Posted By The Law Offices of Eugene G. Bruno, P.C. Posted in: Car Accident.
Will filing a claim cause my insurance rates to go up? This is a very common question. The short answer is: It depends on whether the accident was primarily your fault.
With the passage of Proposition 103 on November 8, 1988, California began regulating the rates insurance companies could charge for automobile policies. P roposition 103 (Section 1861.01 (a) of the California Insurance Code (CIC)) required that insurance companies reduce their rates by at least 20% for all California auto policies. Another major provision of Proposition 103 requires automobile insurance rates be determined using the following factors in decreasing order of importance — the insured’s driving safety record, number of miles driven annually by the insured, and number of years of driving experience the insured has.
Under Proposition 103, a person qualifies for the “good driver discount” if he meets all of the following criteria –licensed to drive a motor vehicle for the previous three years, has not had more than one violation point during the previous three years, and was not a driver of a motor vehicle involved in an accident which resulted in death or in total loss or damage exceeding $500, and was principally at fault.

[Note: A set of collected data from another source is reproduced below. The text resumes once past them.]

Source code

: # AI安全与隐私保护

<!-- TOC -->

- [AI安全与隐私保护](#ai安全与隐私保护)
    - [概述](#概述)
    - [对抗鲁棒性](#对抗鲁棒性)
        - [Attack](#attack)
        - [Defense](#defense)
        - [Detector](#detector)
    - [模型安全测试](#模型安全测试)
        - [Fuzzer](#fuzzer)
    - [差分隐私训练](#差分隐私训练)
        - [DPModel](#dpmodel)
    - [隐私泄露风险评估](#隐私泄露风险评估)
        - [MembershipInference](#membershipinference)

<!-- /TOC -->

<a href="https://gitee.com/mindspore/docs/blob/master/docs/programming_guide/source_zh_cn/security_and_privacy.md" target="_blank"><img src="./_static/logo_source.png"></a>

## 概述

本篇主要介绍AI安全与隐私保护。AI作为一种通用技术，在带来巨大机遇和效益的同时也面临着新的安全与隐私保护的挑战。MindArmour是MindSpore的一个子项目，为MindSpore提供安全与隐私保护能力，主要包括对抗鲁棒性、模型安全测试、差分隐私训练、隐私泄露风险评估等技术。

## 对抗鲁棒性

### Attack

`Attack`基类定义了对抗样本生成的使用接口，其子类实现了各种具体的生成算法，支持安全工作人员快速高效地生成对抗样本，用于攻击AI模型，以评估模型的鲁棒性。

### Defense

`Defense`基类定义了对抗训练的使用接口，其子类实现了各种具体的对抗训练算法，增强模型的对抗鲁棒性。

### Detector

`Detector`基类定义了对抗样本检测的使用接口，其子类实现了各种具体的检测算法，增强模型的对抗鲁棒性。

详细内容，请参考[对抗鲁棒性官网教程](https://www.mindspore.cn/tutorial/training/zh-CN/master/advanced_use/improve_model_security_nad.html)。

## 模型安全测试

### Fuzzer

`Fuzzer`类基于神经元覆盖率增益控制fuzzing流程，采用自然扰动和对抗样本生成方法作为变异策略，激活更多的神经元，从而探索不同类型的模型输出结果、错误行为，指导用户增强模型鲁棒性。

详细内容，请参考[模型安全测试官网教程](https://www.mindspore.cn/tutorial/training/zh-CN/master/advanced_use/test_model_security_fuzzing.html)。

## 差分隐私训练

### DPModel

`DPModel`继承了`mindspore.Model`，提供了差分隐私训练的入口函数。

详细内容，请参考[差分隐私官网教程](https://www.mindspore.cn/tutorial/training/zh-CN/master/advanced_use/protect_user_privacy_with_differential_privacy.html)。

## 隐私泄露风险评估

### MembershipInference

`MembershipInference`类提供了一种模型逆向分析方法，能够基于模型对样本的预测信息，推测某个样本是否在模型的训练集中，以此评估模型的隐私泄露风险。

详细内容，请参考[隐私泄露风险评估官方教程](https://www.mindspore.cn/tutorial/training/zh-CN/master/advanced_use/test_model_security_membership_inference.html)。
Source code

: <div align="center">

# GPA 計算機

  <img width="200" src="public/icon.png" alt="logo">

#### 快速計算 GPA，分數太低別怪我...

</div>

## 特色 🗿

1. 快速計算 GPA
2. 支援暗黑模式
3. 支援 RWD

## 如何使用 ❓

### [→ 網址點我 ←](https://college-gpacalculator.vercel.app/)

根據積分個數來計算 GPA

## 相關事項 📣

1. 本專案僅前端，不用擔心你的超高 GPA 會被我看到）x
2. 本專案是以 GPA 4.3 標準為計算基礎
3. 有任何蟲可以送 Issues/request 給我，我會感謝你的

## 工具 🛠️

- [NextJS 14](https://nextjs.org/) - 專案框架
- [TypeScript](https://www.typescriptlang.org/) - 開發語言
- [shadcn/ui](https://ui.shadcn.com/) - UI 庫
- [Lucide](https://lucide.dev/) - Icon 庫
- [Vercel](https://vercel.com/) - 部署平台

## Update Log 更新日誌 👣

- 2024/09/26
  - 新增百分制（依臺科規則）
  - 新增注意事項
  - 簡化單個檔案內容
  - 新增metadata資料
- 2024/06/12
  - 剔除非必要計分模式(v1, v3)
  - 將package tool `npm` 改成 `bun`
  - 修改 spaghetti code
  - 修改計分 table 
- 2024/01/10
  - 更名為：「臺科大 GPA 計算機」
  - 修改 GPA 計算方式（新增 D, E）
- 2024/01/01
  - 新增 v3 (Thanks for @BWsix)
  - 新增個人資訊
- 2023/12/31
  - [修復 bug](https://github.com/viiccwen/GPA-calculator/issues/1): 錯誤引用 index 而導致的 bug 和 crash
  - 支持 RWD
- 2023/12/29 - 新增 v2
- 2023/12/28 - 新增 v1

Under Prop 103 states that an insurer cannot refuse to insure an applicant who qualifies for the “good driver discount.”
If you were primarily (meaning 51% or more) at fault for an accident, DMV may assess 1 or more points on your driving record — regardless of whether or not you file a claim under your insurance policy. It is your driving record, not whether you file a claim, which your insurance company uses to determine whether you qualify for the “good driver discount.”